Australian politician

Samuel Edward Moore (born 1803) was an early settler in colonial Western Australia, a merchant, pastoralist and a politician.

Samuel Edward Moore was born in 1803 in Derry, Ireland, the son of Joseph Moore and his wife Anne, née Fletcher. He had been involved in glass manufacturing in Ireland from 1823, which failed due to heavy duties on Irish glass. He was made a freeman of the city of Derry in 1827. Moore began trading there in farm produce.
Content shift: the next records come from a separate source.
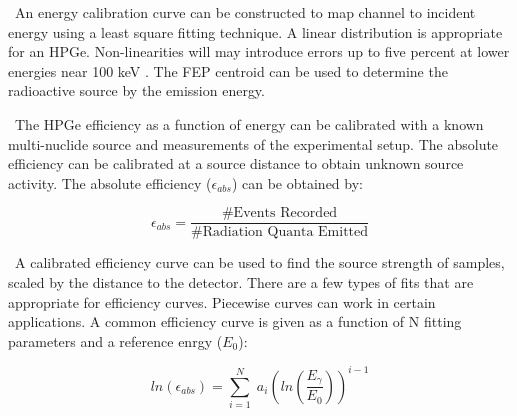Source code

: \documentclass[journal]{IEEEtran}
\begin{document}
	\ An energy calibration curve can be constructed to map channel to incident energy using a least square fitting technique. 
A linear distribution is appropriate for an HPGe. 
Non-linearities will may introduce errors up to five percent at lower energies near 100 keV \cite{Knoll}. 
The FEP centroid can be	used to determine the radioactive source by the emission energy.

	\ The HPGe efficiency as a function of energy can be calibrated with a known multi-nuclide source and measurements of the experimental setup. 
The absolute efficiency can be calibrated at a source distance to obtain unknown source activity\cite{Knoll}. 
The absolute efficiency ($\epsilon_{abs}$) can be obtained by:
	
	\begin{equation} \label{eq:effa}
	\epsilon_{abs} =\frac{\text{\# Events Recorded}}{\text{\# Radiation Quanta Emitted}}
	\end{equation}
	
	\ A calibrated efficiency curve can be used to find the source strength of samples, scaled by the distance to the detector. 
There are a few types of fits that are appropriate for efficiency curves. 
Piecewise curves can work in certain applications. 
A common efficiency curve is given as a function of N fitting parameters and a reference enrgy ($E_{0}$):
	
	\begin{equation} \label{eq:effa1}
    ln(\epsilon_{abs}) =   \sum_{i=1}^{N} \; a_{i} (ln(\dfrac{E_{\gamma}}{E_{0}}))^{i-1}
	\end{equation}
	
\end{document}
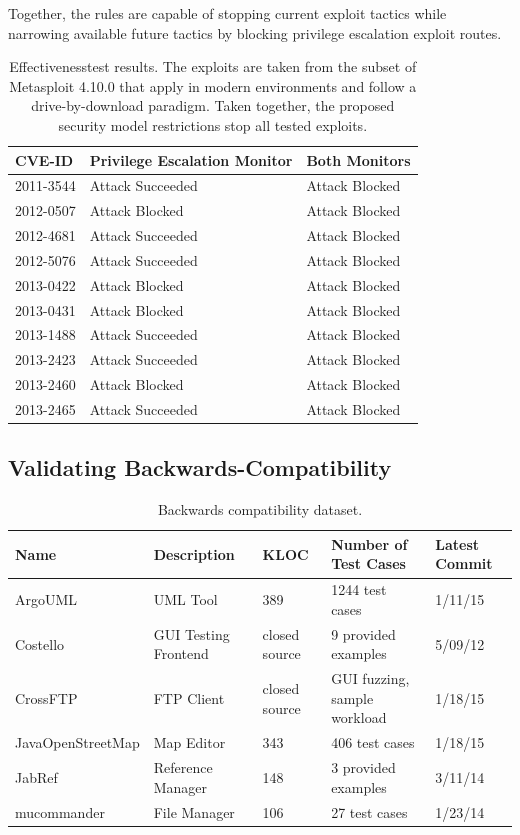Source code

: \documentclass{sig-alternate}
\begin{document}
Together, the rules are capable of stopping current exploit tactics while
narrowing available future tactics by blocking privilege escalation exploit
routes.

\begin{table}
\caption{Effectiveness\label{tab:Exploit-experiment-summary} test results.  The
  exploits are taken from the subset of Metasploit 4.10.0 that apply in modern
  environments and follow a drive-by-download paradigm.
  Taken together, the proposed security model restrictions stop all tested exploits.}
\begin{tabular}{l>{\raggedright}p{3cm}l}
\toprule 
\textbf{CVE-ID} & \textbf{Privilege Escalation Monitor} & \textbf{Both Monitors}\tabularnewline
\midrule
2011-3544 & Attack Succeeded  & Attack Blocked \\
2012-0507 & Attack Blocked & Attack Blocked \\
2012-4681 & Attack Succeeded  & Attack Blocked \\
2012-5076 & Attack Succeeded  & Attack Blocked \\
2013-0422 & Attack Blocked & Attack Blocked \\
2013-0431 & Attack Blocked & Attack Blocked \\
2013-1488 & Attack Succeeded  & Attack Blocked \\
2013-2423 & Attack Succeeded  & Attack Blocked \\
2013-2460 & Attack Blocked & Attack Blocked \\
2013-2465 & Attack Succeeded  & Attack Blocked \\
\bottomrule
\end{tabular}
\end{table}

\subsection{Validating Backwards-Compatibility}\label{sec:backcompat}
\begin{table}
\caption{\label{tab:validation-programs}
Backwards compatibility dataset.}
\centering

\begin{tabular}{lllll}
\toprule 
\textbf{Name} & \textbf{Description} & \textbf{KLOC} & \textbf{Number of Test Cases} & \textbf{Latest Commit}\tabularnewline
\midrule
ArgoUML & UML Tool & 389 & 1244 test cases & 1/11/15 \tabularnewline
Costello & GUI Testing Frontend & closed source & 9 provided examples & 5/09/12 \tabularnewline
CrossFTP & FTP Client & closed source & GUI fuzzing, sample workload & 1/18/15 \tabularnewline
JavaOpenStreetMap & Map Editor & 343 & 406 test cases & 1/18/15 \tabularnewline
JabRef & Reference Manager & 148 & 3 provided examples & 3/11/14 \tabularnewline 
mucommander & File Manager & 106 & 27 test cases & 1/23/14 \tabularnewline
\bottomrule
\end{tabular}
\vspace{-0.5cm}
\end{table}
\end{document}
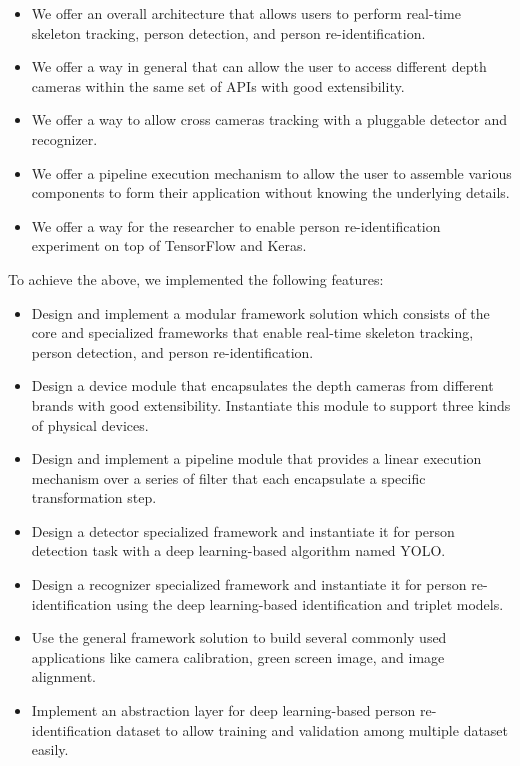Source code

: \begin{itemize}
    \item We offer an overall architecture that allows users to perform
    real-time skeleton tracking, person detection, and person
    re-identification.
    
    \item We offer a way in general that can allow the user to access
    different depth cameras within the same set of APIs with good extensibility.
    
    \item We offer a way to allow cross cameras tracking with a pluggable
    detector and recognizer.
    
    \item We offer a pipeline execution mechanism to allow the user to assemble 
    various components to form their application without knowing the underlying 
    details.
    
    \item We offer a way for the researcher to enable person re-identification
    experiment on top of TensorFlow and Keras.
\end{itemize}

\noindent To achieve the above, we implemented the following features:

\begin{itemize}
	\item Design and implement a modular framework solution which consists of
	the core and specialized frameworks that enable real-time skeleton 
	tracking, person detection, and person re-identification.

    \item Design a device module that encapsulates the depth cameras from
    different brands with good extensibility. Instantiate this module to
    support three kinds of physical devices.
    
    \item Design and implement a pipeline module that provides a linear
    execution mechanism over a series of filter that each encapsulate a 
    specific transformation step.

    \item Design a detector specialized framework and instantiate it for
    person detection task with a deep learning-based algorithm named YOLO.

    \item Design a recognizer specialized framework and instantiate it for
    person re-identification using the deep learning-based identification and
    triplet models.

    \item Use the general framework solution to build several commonly used
    applications like camera calibration, green screen image, and image
    alignment.

    \item Implement an abstraction layer for deep learning-based person
    re-identification dataset to allow training and validation among multiple
    dataset easily.
\end{itemize}

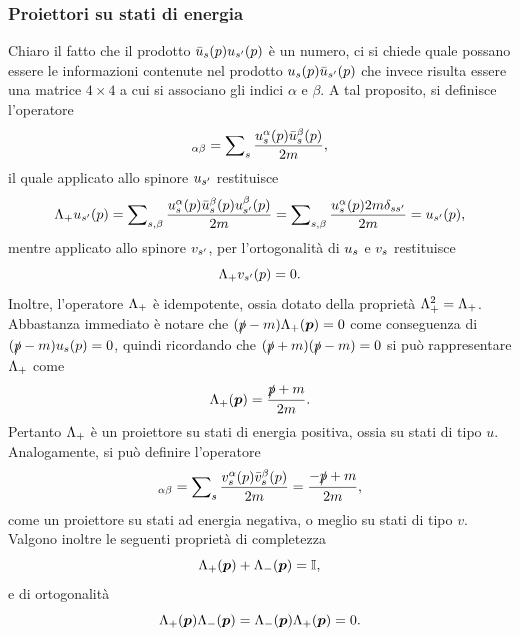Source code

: \subsubsection{Proiettori su stati di energia}
Chiaro il fatto che il prodotto $\sdub(p)\sdup(p)$ è un numero, ci si chiede quale possano essere le informazioni contenute nel prodotto $\sdu(p)\sdubp(p)$ che invece risulta essere una matrice $4\times4$ a cui si associano gli indici $\alpha$ e $\beta$. A tal proposito, si definisce l'operatore
\begin{equation}
    [\ML_+(\vp)]_{\alpha\beta} = \nsum_s\frac{\sdu^\alpha(p)\sdub^\beta(p)}{2m},
\end{equation}
il quale applicato allo spinore $\sdup$ restituisce
\begin{equation}
    \ML_+\sdup(p) = \nsum_{s,\beta}\frac{\sdu^\alpha(p)\sdub^\beta(p)\sdup^\beta(p)}{2m} = \nsum_{s,\beta}\frac{\sdu^\alpha(p)2m\delta_{ss'}}{2m} = \sdup(p),
\end{equation}
mentre applicato allo spinore $\sdvp$, per l'ortogonalità di $\sdu$ e $\sdv$ restituisce
\begin{equation}
    \ML_+\sdvp(p) = 0.
\end{equation}
Inoltre, l'operatore $\ML_+$ è idempotente, ossia dotato della proprietà $\ML_+^2 = \ML_+$. Abbastanza immediato è notare che $(\slp - m)\ML_+(\vp) = 0$ come conseguenza di $(\slp - m)\sdu(p) = 0$, quindi ricordando che $(\slp + m)(\slp - m) = 0$ si può rappresentare $\ML_+$ come 
\begin{equation}
    \ML_+(\vp) = \frac{\slp + m}{2m}.
\end{equation}
Pertanto $\ML_+$ è un proiettore su stati di energia positiva, ossia su stati di tipo $u$. Analogamente, si può definire l'operatore
\begin{equation}
    [\ML_-(\vp)]_{\alpha\beta} = \nsum_s\frac{\sdv^\alpha(p)\sdvb^\beta(p)}{2m} = \frac{-\slp + m}{2m},
\end{equation}
come un proiettore su stati ad energia negativa, o meglio su stati di tipo $v$. Valgono inoltre le seguenti proprietà di completezza
\begin{equation}
    \ML_+(\vp) + \ML_-(\vp) = \MI,
\end{equation}
e di ortogonalità 
\begin{equation}
    \ML_+(\vp)\ML_-(\vp) = \ML_-(\vp)\ML_+(\vp) = 0.
\end{equation}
His older brother, George Fletcher Moore, a lawyer, had arrived at the Swan River Colony in October 1829, and was granted land on the Avon and the Swan Rivers. Moore married Dora Mary Jane "Dorothy" Dalgety in 1832. Samuel and his wife came to the Swan River Colony following his brother's favourable reports of prospects there. They arrived on the Quebec Trader in April 1834. For a number of months, they stayed with his brother on his land grant on the Swan. Moore gradually purchased land on the Swan, in the Leschenault district, and town lots in Perth and Fremantle. He was known as a "progressive agriculturalist" and "business man", owning stores and importing agencies in Fremantle, and had his own river barges to convey goods from Fremantle to Perth and Guildford, returning with produce from the Swan and the hinterland.

He was Chairman of the Western Australian Bank in its foundation year, 1841; Director of the Agricultural Society; a committee member of both the Western Australian Mining Company and a steamship company. In 1841, he leased Garden Island, and the Guildford Steam Mill in 1844.

Moore had six children: William Dalgety, born 30 Aug 1834; Mary Elizabeth, born in 1837; Frederick, born 13 March 1839; Annie Fletcher, born 20 March 1841; Samuel Joseph, born 1842, who died young (approximately 7 years old); and Samuel Joseph Fortescue born 3 April 1846.

In the 1840s, Moore took up a grant of 780 acre in the northern part of the suburb, now known as Karrinyup. Moore's grant, Swan Location 92, was surveyed in 1844 by P. Chauncey, who recorded a large swamp just to the east of Karrinyup as Careniup Swamp.

In 1848, he was beset by bad debts, family illness, poor crops, and, in August, the Vixen, used to ship his produce, was wrecked.

In October 1848, Moore was appointed to one of four non-official nominee positions on the Legislative Council, a position he held until his death in July 1849.

Moore died on 4 July 1849 at the age of 45.